Mit dem Zusammenbruch der alten Fronten ist eine Neuorientierung der militärischen Sicherheitspolitik notwendig, aber noch keineswegs ausdiskutiert worden; dies zeigt sich in der Frage der Beschaffung neuer Kampfflugzeuge, gegen die im Frühling 1992 die „Gruppe für eine Schweiz ohne Armee“ (GSOA) innerhalb weniger Wochen eine Volksinitiative mit einer Rekordzahl von 400000 Unterschriften zustande brachte. 3. Ungewißheit, aber Erweiterung politischer Perspektiven Die Rolle des Staates und seine Aufgaben sind inzwischen umstritten, die Zukunft des Landes ungewiß. 1991, das Jubiläumsjahr der 700jährigen Eid-23 genossenschaft, deckte Identitätsfragen der Klein-gesellschaft auf. Dennoch haben Druck von innen und außen die Politik in den letzten Jahren nicht nur in einen rascheren Entscheidungsrhythmus versetzt, sondern auch weg von einem Helvetozentrismus hin zur Erweiterung politischer Perspektiven geführt. Am deutlichsten ist dies etwa bei der Verkehrs-, Umwelt-und Energiepolitik zu beobachten, die sich von manchen lokalen oder regionalen Fixierungen gelöst haben und europäischen Orientierungen zuneigen. So drehte sich ein Referendumskampf 1989 noch um die innerschweizerische Frage, ob das Alpenland seine Sonderlösung der geringeren Lastwagenbreite von 2, 30 m aufrechterhalten kann. Heute betreibt die Schweiz eine europäisch ausgerichtete Verkehrspolitik. Sie hält an der ökologisch fortschrittlichen Option „Schiene statt Straße“ für Transit-Gütertransporte fest. Mit dem größten Bauprojekt ihrer Geschichte -der Neuen Alpentransversale „NEAT“ -will sie zugleich einen Beitrag für die sinnvolle Bewältigung des europäischen Verkehrs leisten. Im Bereich der Verkehrspolitik ist die Schweiz damit auch gewillt, ihre Vorstellungen ökologisch gebotenen Umdenkens und Umschwenkens auf die europäische Ebene zu tragen. In anderen Bereichen paßt sie sich an: „Eurokompatibilität“ begleitet als wichtiges Kriterium die Gesetzgebungsarbeit des Parlaments.
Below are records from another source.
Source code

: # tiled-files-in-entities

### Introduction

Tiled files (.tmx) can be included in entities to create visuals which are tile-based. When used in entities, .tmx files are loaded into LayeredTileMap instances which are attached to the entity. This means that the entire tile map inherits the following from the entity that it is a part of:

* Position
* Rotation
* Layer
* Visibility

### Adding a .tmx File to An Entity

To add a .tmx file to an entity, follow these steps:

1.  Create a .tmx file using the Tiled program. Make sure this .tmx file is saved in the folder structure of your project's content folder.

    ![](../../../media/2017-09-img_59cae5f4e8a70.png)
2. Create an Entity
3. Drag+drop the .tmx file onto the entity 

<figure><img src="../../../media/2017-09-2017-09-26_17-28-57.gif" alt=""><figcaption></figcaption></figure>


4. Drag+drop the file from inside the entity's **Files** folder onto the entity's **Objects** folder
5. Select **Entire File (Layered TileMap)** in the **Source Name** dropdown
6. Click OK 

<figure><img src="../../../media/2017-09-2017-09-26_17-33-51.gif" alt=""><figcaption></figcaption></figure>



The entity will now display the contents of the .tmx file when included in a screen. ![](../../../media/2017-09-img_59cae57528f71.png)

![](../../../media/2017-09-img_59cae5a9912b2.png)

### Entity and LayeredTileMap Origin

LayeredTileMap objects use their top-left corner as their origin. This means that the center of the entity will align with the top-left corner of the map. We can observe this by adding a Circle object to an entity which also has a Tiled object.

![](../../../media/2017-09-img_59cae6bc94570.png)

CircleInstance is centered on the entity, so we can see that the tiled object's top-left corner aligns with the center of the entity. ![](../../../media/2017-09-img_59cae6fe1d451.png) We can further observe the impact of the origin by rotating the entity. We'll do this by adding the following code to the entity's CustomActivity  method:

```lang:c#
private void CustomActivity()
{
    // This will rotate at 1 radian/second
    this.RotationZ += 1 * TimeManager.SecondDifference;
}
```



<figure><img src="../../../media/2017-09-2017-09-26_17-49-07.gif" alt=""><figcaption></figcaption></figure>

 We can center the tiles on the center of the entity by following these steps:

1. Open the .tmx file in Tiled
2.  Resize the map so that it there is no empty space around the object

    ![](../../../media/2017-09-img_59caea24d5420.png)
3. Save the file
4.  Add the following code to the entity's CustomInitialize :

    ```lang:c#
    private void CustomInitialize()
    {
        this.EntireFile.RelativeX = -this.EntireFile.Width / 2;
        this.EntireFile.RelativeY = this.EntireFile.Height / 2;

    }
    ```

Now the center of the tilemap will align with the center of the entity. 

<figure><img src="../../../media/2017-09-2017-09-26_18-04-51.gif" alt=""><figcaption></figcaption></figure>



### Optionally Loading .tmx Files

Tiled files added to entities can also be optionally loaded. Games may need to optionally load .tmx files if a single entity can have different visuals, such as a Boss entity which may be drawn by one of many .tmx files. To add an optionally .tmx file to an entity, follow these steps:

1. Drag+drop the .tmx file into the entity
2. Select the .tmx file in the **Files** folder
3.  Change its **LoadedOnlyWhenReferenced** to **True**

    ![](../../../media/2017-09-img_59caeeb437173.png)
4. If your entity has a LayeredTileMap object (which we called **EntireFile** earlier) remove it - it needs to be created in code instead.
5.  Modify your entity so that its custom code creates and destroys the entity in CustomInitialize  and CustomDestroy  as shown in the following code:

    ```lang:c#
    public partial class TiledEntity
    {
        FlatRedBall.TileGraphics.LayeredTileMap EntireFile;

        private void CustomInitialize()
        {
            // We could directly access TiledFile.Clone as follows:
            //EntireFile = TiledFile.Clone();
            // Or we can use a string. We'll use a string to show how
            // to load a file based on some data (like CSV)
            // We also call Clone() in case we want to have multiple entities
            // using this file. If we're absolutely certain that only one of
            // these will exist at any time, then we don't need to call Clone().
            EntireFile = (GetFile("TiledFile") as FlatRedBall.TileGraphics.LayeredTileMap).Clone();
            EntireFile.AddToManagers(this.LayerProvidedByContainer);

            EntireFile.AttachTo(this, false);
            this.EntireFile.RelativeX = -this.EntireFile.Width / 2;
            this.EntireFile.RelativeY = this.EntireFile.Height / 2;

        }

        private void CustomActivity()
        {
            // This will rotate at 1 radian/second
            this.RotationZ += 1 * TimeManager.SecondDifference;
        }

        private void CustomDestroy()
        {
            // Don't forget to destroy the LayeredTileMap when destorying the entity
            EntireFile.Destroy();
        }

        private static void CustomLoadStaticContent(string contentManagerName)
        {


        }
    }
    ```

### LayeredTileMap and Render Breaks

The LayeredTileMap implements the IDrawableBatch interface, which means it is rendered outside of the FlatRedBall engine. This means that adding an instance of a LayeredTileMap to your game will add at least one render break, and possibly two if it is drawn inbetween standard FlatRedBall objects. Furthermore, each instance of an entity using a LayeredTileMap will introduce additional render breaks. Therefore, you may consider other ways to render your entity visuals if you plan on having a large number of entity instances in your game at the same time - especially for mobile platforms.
IV. Das Politiksystem auf Bundesebene
1. Entwicklungen der Konkordanz Seit 1959, dem Jahr der Einführung der sog. „Zauberformel“, ist die Zusammensetzung der schweizerischen Kollegialregierung mit zwei Freisinnigen (FDP), zwei Christdemokraten (CVP), zwei Sozialdemokraten (SPS) und einem Vertreter der Schweizerischen Volkspartei (SVP) unverändert geblieben. Diese Vierparteienregierung repräsentierte anfänglich über 80, heute noch knapp 70 Prozent der Wählerstimmen. Sie bildete gewissermaßen den Abschluß der Entwicklung von der Mehrheits-zur Verhandlungsdemokratie, die sich zudem auf die Elemente des Föderalismus, der Verhältniswahl und der proportionalen Sitzverteilung in den meisten politischen Behörden aller Ebenen sowie den „Konkordanzzwang“ direkter Demokratie stützt. Während die „Consensus Democracy“ (oder „consociational democracy“) als „Power Sharing Model“ und grundlegende Alternative zur Mehrheitsdemokratie im Ausland zunehmendem Interesse begegnet, ist sie in der Schweiz selbst nicht unangefochten.
Auf politischer Ebene haben Polarisierungen seit 1975 zu einer vermehrten parlamentarischen Blockbildung zwischen den Bürgerlichen (FDP, CVP und SVP) und den Links-Grünen (SPS, sowie die Nicht-Regierungsparteien der Grünen und des Landesrings) geführt. So sind in einzelnen Aufgabenbereichen -etwa der Energie-, Umwelt-oder Finanzpolitik -wechselnde Koalitionen zwischen den drei Mehrheitsmachem FDP, CVP und SPS selten geworden Angesichts schwindender Gemeinsamkeiten gab es Diskussionen um die Beendigung der Konkordanz; periodisch verlangen prominente bürgerliche Politiker den Ausschluß des „Juniorpartners“, der SPS, die nicht nur weniger Gemeinsamkeiten mit den andern Regierungspartnern teilt, sondern auch verhältnismäßig weniger Einfluß nehmen kann Die ernsthafteste Infrage-stellung der Konkordanz kam freilich von den Sozialdemokraten selbst: Anläßlich der Nichtwahl ihrer Kandidatin Uchtenhagen, der von den Bürgerlichen der Eintritt als erste Frau in die Regierung verwehrt wurde, hatten die Sozialdemokraten den Regierungsaustritt 1984 auf einem Parteitag diskutiert, aber schließlich abgelehnt.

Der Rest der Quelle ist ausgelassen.